I've blathered on about my lifelong relationship with the big guy before, so I won't rehash it here. Follow this link if you want to find out why I have such high hopes every time someone takes a crack at Godzilla. So, looking at the ups and downs of the past, I was hopeful, but wary when the first trailers for GKOTM started to stomp around the net. 2014's Godzilla was abominable: boring, with uninteresting human characters, and very little screen time for the titular star of the movie. But 2017's Kong: Skull Island was damn near perfect for a monster movie: a great cast who looked like they were having fun and doing a great job, a story that made sense within the world it set up, reasonably good dialogue, nice worldbuilding in the teaser during the credits to set up GKOTM, plenty of loving allusions to pretty much every previous incarnation of the big ape, and special effects and action sequences that kicked ass and set up Kong as a force to be reckoned with in Warner Brothers' unfolding kaiju universe. So the question was, would this new addition live up to the standards of KSI, or would Godzilla still be stumbling under the weight of the bad writing of the first movie?
Luckily, this time, the big guy seems to have found his stride. For fans of science fictional action flicks, monster movies, kaiju, and Godzilla in particular — or even those just looking for some big, dumb, smash-some-shit-up, drive-in movie fun — this movie hits just about every target. The colossal battles between Godzilla, King Ghidora, Mothra and Rodan are unapologetically frequent, destructive, prolonged, and vicious, and the humans underfoot are by no means spared. The writers and director keep up the good job of worldbuilding for the franchise, with more monsters added; a beautiful-looking sequence in the drowned city of a lost, ancient civilization; and news headlines that allude to Kong and his home of Skull Island (important, since the word is that the next movie is set to slam these legends into each other). And I loved the fact that the film's MacGuffin is a transmitter box that's used to summon Godzilla (and the other monsters) — someone on the creative team was clearly a fan of Hanna Barbera's old Godzilla cartoon! The radio scenes could only have been better if they'd taken place on a ship named Calico crewed by Majors, Brock, Quinn and Pete (But not Godzooky. That's one blast from the past we don't need.).
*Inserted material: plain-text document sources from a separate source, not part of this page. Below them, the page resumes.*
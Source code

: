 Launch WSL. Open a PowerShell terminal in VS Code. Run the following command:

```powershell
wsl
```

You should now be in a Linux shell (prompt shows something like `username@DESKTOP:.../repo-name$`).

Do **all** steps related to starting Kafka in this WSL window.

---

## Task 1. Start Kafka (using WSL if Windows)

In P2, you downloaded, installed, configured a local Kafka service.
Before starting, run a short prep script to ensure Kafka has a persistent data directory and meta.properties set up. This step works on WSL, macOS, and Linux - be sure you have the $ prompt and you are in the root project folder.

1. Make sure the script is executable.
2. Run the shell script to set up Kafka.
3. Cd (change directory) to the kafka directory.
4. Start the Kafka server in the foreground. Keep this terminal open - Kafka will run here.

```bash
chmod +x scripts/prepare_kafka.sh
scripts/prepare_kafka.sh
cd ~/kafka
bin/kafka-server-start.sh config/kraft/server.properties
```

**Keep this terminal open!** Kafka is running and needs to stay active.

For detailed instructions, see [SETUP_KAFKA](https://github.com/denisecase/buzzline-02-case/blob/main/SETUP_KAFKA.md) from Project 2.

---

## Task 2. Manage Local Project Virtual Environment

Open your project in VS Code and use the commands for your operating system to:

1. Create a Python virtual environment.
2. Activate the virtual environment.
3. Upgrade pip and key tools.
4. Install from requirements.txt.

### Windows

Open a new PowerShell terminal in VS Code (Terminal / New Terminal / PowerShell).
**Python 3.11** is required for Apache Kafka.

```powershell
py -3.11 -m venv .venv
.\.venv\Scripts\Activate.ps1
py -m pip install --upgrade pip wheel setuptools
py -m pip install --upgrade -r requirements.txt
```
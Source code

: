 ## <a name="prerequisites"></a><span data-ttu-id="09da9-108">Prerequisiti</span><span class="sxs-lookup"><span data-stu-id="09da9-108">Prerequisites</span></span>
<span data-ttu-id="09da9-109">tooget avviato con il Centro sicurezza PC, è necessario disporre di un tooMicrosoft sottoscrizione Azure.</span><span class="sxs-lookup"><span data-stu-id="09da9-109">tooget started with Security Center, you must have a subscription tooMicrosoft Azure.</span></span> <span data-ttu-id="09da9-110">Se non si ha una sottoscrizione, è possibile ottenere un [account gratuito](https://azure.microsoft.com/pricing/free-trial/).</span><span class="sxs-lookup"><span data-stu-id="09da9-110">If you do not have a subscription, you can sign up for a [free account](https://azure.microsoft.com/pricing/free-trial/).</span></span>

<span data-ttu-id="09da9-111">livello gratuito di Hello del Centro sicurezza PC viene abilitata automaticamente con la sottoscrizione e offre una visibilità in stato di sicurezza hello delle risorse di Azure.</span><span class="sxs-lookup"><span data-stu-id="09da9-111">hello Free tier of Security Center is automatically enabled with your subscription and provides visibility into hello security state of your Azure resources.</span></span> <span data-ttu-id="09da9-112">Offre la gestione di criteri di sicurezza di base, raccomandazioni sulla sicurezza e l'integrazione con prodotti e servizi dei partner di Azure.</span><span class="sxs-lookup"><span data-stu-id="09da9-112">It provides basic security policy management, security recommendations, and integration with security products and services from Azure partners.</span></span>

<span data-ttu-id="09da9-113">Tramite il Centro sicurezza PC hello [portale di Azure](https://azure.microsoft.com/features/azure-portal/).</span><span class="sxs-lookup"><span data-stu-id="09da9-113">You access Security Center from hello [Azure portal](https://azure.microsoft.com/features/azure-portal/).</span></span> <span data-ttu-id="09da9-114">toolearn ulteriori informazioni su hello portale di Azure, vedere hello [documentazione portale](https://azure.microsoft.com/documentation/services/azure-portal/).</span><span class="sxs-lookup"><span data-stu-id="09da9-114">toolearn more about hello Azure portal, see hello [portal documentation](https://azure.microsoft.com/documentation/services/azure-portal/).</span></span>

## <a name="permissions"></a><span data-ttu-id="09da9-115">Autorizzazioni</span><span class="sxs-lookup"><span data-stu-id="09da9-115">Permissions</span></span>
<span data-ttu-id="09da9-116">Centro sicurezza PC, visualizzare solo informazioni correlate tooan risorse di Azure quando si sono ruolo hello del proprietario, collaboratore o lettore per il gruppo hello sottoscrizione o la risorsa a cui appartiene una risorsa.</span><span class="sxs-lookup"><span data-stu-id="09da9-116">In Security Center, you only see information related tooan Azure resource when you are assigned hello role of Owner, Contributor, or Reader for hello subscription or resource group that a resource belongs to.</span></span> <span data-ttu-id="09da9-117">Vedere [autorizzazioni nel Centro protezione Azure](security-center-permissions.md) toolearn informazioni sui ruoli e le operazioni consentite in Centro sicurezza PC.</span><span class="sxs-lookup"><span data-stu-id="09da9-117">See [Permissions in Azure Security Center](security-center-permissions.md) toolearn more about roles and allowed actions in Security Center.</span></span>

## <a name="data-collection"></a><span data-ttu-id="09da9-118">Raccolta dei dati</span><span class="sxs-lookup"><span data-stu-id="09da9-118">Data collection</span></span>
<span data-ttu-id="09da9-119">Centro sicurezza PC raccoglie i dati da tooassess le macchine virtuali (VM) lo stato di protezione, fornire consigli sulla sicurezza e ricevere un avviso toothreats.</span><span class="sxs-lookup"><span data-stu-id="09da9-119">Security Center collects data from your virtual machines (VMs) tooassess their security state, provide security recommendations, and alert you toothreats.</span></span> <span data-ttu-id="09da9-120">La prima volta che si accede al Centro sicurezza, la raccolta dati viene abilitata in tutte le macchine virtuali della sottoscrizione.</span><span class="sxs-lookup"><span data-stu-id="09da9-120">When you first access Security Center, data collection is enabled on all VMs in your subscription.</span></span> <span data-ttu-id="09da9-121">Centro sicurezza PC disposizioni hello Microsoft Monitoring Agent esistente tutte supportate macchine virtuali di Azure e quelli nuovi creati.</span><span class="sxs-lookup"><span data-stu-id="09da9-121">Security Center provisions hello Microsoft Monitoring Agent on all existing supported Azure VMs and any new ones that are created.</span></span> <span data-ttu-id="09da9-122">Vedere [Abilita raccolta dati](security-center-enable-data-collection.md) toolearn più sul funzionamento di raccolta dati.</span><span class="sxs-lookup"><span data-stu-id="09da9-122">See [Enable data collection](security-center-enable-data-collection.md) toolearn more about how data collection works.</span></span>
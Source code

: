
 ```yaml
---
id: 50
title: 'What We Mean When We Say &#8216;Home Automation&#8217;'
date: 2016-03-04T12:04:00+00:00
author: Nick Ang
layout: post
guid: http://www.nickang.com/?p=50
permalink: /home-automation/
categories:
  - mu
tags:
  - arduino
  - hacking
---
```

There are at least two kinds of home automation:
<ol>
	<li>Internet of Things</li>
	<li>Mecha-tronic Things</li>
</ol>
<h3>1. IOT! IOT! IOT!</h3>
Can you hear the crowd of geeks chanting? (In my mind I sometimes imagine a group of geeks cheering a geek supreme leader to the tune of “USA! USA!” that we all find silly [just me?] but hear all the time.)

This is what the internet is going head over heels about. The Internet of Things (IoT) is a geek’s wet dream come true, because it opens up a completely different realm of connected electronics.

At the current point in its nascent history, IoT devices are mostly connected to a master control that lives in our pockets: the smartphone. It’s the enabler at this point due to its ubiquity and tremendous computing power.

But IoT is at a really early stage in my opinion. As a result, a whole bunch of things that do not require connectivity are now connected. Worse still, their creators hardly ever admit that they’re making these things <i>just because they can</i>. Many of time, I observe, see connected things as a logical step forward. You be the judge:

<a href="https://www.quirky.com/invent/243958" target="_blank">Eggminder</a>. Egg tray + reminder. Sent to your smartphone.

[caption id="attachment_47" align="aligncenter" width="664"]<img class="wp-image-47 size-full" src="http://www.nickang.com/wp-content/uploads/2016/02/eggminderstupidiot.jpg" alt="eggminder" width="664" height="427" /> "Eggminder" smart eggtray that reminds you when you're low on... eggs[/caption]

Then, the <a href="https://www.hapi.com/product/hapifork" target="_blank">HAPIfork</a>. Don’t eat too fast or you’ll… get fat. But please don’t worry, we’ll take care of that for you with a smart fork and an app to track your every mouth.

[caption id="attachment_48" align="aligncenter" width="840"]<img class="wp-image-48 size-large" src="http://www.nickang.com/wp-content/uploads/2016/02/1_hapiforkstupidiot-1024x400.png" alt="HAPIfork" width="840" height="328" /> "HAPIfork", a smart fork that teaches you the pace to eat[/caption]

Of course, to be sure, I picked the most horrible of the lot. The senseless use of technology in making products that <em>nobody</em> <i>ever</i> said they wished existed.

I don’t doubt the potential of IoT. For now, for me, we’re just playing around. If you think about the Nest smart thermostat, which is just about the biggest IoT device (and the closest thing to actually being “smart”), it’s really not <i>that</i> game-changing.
Where the movie stumbles is its dialogue, which is cheesy, and with the overall story of the human characters. Yes, I know, it's a big, dumb monster movie. We're not watching it for dialogue and human story. Except we can. I don't think that good writing for human characters is too much to expect in a monster movie. Peter Jackson's King Kong remake, Guillermo Del Toro's Pacific Rim, and the aforementioned KSI are eminently watchable for their human stories, and their dialogue isn't cringeworthy. Good writing shouldn't just be a surprising bonus in a kaiju movie, and it's a pity that with the budget Warner was working with for this flick that they couldn't have insisted on a little quality.
But while the human story is a deuce, Godzilla: King of the Monsters is at least a prince in the court of this summer's popcorn action movies and is worth seeing in the theatre, at least on a cheap Tuesday.